## [Required work]
Among the entries below, tally each line where the word "pensó" appears and state only the total.

══════

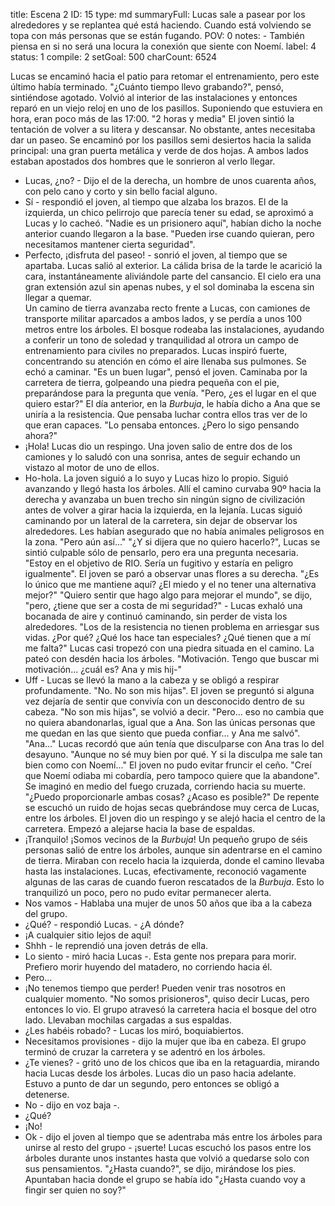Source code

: title:          Escena 2
ID:             15
type:           md
summaryFull:    Lucas sale a pasear por los alrededores y se replantea qué está haciendo. Cuando está volviendo se topa con más personas que se están fugando.
POV:            0
notes:          - También piensa en si no será una locura la conexión que siente con Noemí.
label:          4
status:         1
compile:        2
setGoal:        500
charCount:      6524


Lucas se encaminó hacia el patio para retomar el entrenamiento, pero este último había terminado.
"¿Cuánto tiempo llevo grabando?", pensó, sintiéndose agotado.
Volvió al interior de las instalaciones y entonces reparó en un viejo reloj en uno de los pasillos. Suponiendo que estuviera en hora, eran poco más de las 17:00.
"2 horas y media"
El joven sintió la tentación de volver a su litera y descansar. No obstante, antes necesitaba dar un paseo. Se encaminó por los pasillos semi desiertos hacia la salida principal: una gran puerta metálica y verde de dos hojas. A ambos lados estaban apostados dos hombres que le sonrieron al verlo llegar.
- Lucas, ¿no? - Dijo el de la derecha, un hombre de unos cuarenta años, con pelo cano y corto y sin bello facial alguno.
- Sí - respondió el joven, al tiempo que alzaba los brazos.
El de la izquierda, un chico pelirrojo que parecía tener su edad, se aproximó a Lucas y lo cacheó.
"Nadie es un prisionero aquí", habían dicho la noche anterior cuando llegaron a la base. "Pueden irse cuando quieran, pero necesitamos mantener cierta seguridad".
- Perfecto, ¡disfruta del paseo! - sonrió el joven, al tiempo que se apartaba.
Lucas salió al exterior.
La cálida brisa de la tarde le acarició la cara, instantáneamente aliviándole parte del cansancio. El cielo era una gran extensión azul sin apenas nubes, y el sol dominaba la escena sin llegar a quemar.  
Un camino de tierra avanzaba recto frente a Lucas, con camiones de transporte militar aparcados a ambos lados, y se perdía a unos 100 metros entre los árboles. El bosque rodeaba las instalaciones, ayudando a conferir un tono de soledad y tranquilidad al otrora un campo de entrenamiento para civiles no preparados.
Lucas inspiró fuerte, concentrando su atención en cómo el aire llenaba sus pulmones. Se echó a caminar.
"Es un buen lugar", pensó el joven. Caminaba por la carretera de tierra, golpeando una piedra pequeña con el pie, preparándose para la pregunta que venía. "Pero, ¿es el lugar en el que quiero estar?"
El día anterior, en la *Burbuja*, le había dicho a Ana que se uniría a la resistencia. Que pensaba luchar contra ellos tras ver de lo que eran capaces. "Lo pensaba entonces. ¿Pero lo sigo pensando ahora?"
- ¡Hola!
Lucas dio un respingo. Una joven salio de entre dos de los camiones y lo saludó con una sonrisa, antes de seguir echando un vistazo al motor de uno de ellos.
- Ho-hola.
La joven siguió a lo suyo y Lucas hizo lo propio. Siguió avanzando y llegó hasta los árboles. Allí el camino curvaba 90º hacia la derecha y avanzaba un buen trecho sin ningún signo de civilización antes de volver a girar hacia la izquierda, en la lejanía.
Lucas siguió caminando por un lateral de la carretera, sin dejar de observar los alrededores. Les habían asegurado que no había animales peligrosos en la zona. "Pero aún así..."
"¿Y si dijera que no quiero hacerlo?", Lucas se sintió culpable sólo de pensarlo, pero era una pregunta necesaria. "Estoy en el objetivo de RIO. Sería un fugitivo y estaría en peligro igualmente".
El joven se paró a observar unas flores a su derecha. "¿Es lo único que me mantiene aquí? ¿El miedo y el no tener una alternativa mejor?"
"Quiero sentir que hago algo para mejorar el mundo", se dijo, "pero, ¿tiene que ser a costa de mi seguridad?" - Lucas exhaló una bocanada de aire y continuó caminando, sin perder de vista los alrededores. "Los de la resistencia no tienen problema en arriesgar sus vidas. ¿Por qué? ¿Qué los hace tan especiales? ¿Qué tienen que a mí me falta?"
Lucas casi tropezó con una piedra situada en el camino. La pateó con desdén hacia los árboles.
"Motivación. Tengo que buscar mi motivación... ¿cuál es? Ana y mis hij-"
- Uff - Lucas se llevó la mano a la cabeza y se obligó a respirar profundamente.
"No. No son mis hijas".
El joven se preguntó si alguna vez dejaría de sentir que convivía con un desconocido dentro de su cabeza.
"No son mis hijas", se volvió a decir. "Pero... eso no cambia que no quiera abandonarlas, igual que a Ana. Son las únicas personas que me quedan en las que siento que pueda confiar... y Ana me salvó".
"Ana..."
Lucas recordó que aún tenía que disculparse con Ana tras lo del desayuno. "Aunque no sé muy bien por qué. Y si la disculpa me sale tan bien como con Noemí..."
El joven no pudo evitar fruncir el ceño.
"Creí que Noemí odiaba mi cobardía, pero tampoco quiere que la abandone". Se imaginó en medio del fuego cruzada, corriendo hacia su muerte. "¿Puedo proporcionarle ambas cosas? ¿Acaso es posible?"
De repente se escuchó un ruido de hojas secas quebrándose muy cerca de Lucas, entre los árboles. El joven dio un respingo y se alejó hacia el centro de la carretera. Empezó a alejarse hacia la base de espaldas.
- ¡Tranquilo! ¡Somos vecinos de la *Burbuja*!
Un pequeño grupo de séis personas salió de entre los árboles, aunque sin adentrarse en el camino de tierra. Miraban con recelo hacia la izquierda, donde el camino llevaba hasta las instalaciones.
Lucas, efectivamente, reconoció vagamente algunas de las caras de cuando fueron rescatados de la *Burbuja*. Esto lo tranquilizó un poco, pero no pudo evitar permanecer alerta.
- Nos vamos - Hablaba una mujer de unos 50 años que iba a la cabeza del grupo.
- ¿Qué? - respondió Lucas. - ¿A dónde?
- ¡A cualquier sitio lejos de aquí!
- Shhh - le reprendió una joven detrás de ella.
- Lo siento - miró hacia Lucas -. Esta gente nos prepara para morir. Prefiero morir huyendo del matadero, no corriendo hacia él.
- Pero...
- ¡No tenemos tiempo que perder! Pueden venir tras nosotros en cualquier momento.
"No somos prisioneros", quiso decir Lucas, pero entonces lo vio. El grupo atravesó la carretera hacia el bosque del otro lado. Llevaban mochilas cargadas a sus espaldas.
- ¿Les habéis robado? - Lucas los miró, boquiabiertos.
- Necesitamos provisiones - dijo la mujer que iba en cabeza. El grupo terminó de cruzar la carretera y se adentró en los árboles.
- ¿Te vienes? - gritó uno de los chicos que iba en la retaguardia, mirando hacia Lucas desde los árboles.
Lucas dio un paso hacia adelante. Estuvo a punto de dar un segundo, pero entonces se obligó a detenerse.
- No - dijo en voz baja -.
- ¿Qué?
- ¡No!
- Ok - dijo el joven al tiempo que se adentraba más entre los árboles para unirse al resto del grupo - ¡suerte!
Lucas escuchó los pasos entre los árboles durante unos instantes hasta que volvió a quedarse solo con sus pensamientos.
"¿Hasta cuando?", se dijo, mirándose los pies. Apuntaban hacia donde el grupo se había ido "¿Hasta cuando voy a fingir ser quien no soy?"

══════

## [Solved exercise]
2